試合はもつれにもつれ早慶戦で優勝は決まらずついに優勝決定戦、十一月九日の決定戦は一対一の日没引き分け、つづく十一日の両試合は〇対〇の日没引き分け、そして三度び早慶両校相まみえること六度び、早大は慶大の 先発角谷をはげしくゆさぶる先制攻撃。守っては四連投という驚異のはなれわざをみせた鉄腕安藤が、はやる強打の慶大打線を押え、ついに早大は三シーズンぶりに通算二十回目の優勝をかざり数々の話題を巻き起した熱戦の
幕を閉じたのです。
外交に新しい波(アメリカ・東京)
全世界の注目を集めたアメリカ大統領選挙は、弱冠四十三才民主党ケネディ氏の勝利となりました。フルシチョフに押しまくられるアイク政権へはぎしりをして来たアメリカ国民は若きケネディに希望を託したものとみら
れ、ヌーベルバーグの出現によって国際政治も新しい場面を迎えることになりました。
このケネディの勝利にあやかってか、総選挙中の日本でも三党首がテレビ討論会を開き外交政策で大論争をくりひろげました。さてこちらはいずれに軍配があがることでしょうか、総選挙の審判が下されようとしています。
日本の群像
白衣のスト(東京)
東京を中心にして起った病院ストは全国的にひろまり、政治問題にまで発展しようとしています。

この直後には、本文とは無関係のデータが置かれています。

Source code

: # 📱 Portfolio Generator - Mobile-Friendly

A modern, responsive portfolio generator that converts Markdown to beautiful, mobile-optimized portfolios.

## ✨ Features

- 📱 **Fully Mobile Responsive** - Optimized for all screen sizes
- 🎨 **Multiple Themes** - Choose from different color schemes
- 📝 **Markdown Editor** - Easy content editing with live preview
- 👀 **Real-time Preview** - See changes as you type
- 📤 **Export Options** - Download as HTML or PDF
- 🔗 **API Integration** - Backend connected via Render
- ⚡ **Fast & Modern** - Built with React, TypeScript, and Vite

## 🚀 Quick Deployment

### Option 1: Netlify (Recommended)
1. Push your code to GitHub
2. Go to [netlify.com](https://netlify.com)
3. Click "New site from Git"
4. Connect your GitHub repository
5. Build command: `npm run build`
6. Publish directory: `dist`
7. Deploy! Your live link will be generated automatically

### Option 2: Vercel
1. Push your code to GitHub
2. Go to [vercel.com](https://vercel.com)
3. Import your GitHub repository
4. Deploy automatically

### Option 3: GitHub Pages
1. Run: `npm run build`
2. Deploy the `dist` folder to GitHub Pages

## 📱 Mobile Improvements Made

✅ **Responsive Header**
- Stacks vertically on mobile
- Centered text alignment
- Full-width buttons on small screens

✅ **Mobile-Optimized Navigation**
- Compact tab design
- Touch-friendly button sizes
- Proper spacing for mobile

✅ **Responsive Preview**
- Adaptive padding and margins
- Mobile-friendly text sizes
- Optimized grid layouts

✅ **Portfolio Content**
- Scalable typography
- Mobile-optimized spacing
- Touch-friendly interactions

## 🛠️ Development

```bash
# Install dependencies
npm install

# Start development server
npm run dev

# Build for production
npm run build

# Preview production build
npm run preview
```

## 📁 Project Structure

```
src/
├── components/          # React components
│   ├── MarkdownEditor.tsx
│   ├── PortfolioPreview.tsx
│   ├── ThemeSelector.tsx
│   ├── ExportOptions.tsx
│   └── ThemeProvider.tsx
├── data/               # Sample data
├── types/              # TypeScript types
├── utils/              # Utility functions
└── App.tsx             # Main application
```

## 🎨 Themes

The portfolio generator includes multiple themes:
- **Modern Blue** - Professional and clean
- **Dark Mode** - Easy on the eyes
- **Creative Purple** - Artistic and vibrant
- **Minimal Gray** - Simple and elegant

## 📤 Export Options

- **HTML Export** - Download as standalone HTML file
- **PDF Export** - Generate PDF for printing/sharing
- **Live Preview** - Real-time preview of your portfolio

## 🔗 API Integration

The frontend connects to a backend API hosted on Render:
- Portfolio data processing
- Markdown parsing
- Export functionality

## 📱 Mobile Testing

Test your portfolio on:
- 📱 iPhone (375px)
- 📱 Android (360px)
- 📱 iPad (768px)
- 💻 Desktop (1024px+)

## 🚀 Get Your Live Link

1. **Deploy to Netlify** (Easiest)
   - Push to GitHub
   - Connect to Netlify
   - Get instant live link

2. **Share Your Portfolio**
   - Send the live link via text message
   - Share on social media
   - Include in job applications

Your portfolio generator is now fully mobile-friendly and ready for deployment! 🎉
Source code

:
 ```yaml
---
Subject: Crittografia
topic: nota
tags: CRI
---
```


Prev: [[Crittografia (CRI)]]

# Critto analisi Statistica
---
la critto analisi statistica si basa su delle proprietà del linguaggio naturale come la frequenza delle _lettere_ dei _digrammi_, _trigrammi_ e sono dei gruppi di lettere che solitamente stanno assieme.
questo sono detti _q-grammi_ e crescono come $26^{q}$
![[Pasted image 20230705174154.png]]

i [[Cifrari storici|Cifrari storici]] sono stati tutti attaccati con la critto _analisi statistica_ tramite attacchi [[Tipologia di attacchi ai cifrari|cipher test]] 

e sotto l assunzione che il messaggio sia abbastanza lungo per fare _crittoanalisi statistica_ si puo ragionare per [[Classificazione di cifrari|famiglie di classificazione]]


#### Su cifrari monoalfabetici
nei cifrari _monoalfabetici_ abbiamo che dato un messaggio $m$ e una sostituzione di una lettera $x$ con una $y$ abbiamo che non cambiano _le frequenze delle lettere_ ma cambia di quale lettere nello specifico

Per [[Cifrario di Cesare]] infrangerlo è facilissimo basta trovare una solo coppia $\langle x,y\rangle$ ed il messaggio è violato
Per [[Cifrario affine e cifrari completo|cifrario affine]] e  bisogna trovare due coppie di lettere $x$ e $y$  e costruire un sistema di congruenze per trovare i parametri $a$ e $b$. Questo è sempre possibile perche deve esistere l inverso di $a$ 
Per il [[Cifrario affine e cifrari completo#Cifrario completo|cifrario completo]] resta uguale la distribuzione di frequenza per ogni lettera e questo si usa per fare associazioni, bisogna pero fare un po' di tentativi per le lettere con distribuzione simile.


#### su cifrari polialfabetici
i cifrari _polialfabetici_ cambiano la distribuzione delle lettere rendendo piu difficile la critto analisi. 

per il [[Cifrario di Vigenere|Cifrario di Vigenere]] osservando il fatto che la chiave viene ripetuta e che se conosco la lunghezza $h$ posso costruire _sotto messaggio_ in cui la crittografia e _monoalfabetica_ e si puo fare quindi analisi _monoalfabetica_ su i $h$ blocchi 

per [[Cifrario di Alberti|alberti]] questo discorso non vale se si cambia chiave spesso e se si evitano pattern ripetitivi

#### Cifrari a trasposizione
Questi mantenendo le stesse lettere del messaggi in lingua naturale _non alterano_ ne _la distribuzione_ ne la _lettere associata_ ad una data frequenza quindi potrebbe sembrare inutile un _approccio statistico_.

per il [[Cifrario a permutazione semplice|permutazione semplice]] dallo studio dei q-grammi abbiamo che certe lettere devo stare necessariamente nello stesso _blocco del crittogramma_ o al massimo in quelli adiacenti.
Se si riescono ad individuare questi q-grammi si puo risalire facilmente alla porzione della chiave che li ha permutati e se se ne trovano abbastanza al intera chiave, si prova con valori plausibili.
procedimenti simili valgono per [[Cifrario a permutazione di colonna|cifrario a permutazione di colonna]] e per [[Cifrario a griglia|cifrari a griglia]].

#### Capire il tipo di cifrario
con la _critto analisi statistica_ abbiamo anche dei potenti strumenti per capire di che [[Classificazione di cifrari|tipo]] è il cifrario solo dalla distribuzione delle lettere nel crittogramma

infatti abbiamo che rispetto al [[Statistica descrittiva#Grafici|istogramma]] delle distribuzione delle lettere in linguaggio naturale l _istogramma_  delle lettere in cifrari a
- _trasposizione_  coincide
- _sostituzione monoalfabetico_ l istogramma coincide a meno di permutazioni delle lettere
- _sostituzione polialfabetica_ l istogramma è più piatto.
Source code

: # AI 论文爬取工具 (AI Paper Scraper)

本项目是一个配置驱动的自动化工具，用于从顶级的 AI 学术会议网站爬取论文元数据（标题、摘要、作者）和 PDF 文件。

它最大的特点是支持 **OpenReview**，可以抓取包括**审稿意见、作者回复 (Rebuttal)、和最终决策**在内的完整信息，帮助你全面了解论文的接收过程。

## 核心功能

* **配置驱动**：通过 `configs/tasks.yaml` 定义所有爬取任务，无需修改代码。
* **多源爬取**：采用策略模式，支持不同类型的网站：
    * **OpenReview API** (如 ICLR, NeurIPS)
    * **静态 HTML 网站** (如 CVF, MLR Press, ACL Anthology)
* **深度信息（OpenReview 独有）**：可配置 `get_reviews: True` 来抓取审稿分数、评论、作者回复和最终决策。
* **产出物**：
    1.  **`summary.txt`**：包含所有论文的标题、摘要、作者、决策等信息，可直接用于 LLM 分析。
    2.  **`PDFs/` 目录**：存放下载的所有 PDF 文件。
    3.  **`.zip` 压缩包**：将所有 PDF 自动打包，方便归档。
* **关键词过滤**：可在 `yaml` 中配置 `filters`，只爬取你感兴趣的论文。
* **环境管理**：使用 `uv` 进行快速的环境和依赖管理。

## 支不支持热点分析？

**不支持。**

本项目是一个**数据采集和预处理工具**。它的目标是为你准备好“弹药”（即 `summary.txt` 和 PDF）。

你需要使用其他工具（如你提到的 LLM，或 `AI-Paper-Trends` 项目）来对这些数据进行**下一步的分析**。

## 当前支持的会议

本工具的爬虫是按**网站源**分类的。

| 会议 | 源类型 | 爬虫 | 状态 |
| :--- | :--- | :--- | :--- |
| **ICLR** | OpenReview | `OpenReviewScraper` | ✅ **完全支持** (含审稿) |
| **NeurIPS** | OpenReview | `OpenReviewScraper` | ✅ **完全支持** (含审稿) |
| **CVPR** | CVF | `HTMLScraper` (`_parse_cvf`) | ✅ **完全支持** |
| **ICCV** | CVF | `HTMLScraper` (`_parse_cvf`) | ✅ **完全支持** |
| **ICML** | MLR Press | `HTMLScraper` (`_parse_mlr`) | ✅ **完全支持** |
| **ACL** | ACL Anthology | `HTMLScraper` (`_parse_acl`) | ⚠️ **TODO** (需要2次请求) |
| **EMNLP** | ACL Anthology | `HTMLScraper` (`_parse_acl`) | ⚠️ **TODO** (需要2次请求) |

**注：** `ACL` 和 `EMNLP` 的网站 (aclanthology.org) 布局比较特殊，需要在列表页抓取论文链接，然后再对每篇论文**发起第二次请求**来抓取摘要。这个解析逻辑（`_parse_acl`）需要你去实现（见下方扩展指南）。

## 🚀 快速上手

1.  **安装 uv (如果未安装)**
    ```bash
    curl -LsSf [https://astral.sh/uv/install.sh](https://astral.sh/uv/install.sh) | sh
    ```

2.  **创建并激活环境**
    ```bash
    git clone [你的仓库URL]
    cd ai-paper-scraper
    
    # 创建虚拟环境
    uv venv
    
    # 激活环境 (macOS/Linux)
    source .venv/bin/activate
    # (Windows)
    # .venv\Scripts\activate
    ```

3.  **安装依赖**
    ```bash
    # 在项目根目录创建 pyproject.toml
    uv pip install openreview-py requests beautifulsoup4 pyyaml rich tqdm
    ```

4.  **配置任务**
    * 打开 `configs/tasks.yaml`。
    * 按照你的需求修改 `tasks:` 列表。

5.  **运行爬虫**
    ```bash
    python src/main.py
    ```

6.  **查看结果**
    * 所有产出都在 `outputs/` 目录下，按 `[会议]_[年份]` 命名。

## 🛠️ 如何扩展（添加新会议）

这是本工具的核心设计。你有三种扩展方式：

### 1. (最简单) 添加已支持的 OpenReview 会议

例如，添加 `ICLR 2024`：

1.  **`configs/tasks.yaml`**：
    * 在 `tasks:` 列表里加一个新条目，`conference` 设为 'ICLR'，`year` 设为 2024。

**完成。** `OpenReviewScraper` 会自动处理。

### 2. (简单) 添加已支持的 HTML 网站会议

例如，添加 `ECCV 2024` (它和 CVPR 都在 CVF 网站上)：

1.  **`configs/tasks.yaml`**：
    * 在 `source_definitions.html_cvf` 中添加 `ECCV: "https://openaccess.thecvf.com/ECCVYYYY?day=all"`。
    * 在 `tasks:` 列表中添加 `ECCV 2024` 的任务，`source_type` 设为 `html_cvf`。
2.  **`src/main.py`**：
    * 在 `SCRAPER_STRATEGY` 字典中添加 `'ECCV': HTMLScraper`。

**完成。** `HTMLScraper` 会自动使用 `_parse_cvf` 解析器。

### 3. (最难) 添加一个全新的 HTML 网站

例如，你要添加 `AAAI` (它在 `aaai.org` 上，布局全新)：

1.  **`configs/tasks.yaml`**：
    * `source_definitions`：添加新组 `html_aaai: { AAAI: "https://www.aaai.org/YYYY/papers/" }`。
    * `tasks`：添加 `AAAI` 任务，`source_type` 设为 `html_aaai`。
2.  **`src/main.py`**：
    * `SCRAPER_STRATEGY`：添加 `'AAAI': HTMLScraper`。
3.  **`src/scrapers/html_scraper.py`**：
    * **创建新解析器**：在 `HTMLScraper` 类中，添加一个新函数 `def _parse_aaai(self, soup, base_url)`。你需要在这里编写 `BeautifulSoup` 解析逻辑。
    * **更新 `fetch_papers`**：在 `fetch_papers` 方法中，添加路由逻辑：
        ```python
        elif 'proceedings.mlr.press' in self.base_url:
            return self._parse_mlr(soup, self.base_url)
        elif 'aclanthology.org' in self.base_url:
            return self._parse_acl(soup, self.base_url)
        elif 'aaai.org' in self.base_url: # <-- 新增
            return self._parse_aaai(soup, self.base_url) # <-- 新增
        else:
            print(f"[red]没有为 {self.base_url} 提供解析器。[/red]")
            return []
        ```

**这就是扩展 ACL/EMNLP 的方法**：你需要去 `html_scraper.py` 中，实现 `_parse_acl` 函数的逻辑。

その大きな原因は、看護婦さんとその他従業員の低賃金です。その職場は“博愛と奉仕”で貫ぬかれ、献身そのもの、そして民間病院では老後の保証もありません。
寮はドアの開閉も満足に出来ず、仕事は重労働です。一つの手術に三時間も立ち続けで緊張の連続。この為、一般の平均寿命より十年近くも短かいとさえ言われています。
これでは、看護婦の本分を果すことは出来ないと、一万円の最底保障とベース・アップを要求。しかし、経営者側は現在の医療制度の下ではとても困難と回答しました。
それで十四日には第三波の実力行使。いわば看護婦さんの人間宣言です。根本的な治療と予防措置が講じられない限り、病院ストは容易に全快しそうにありません。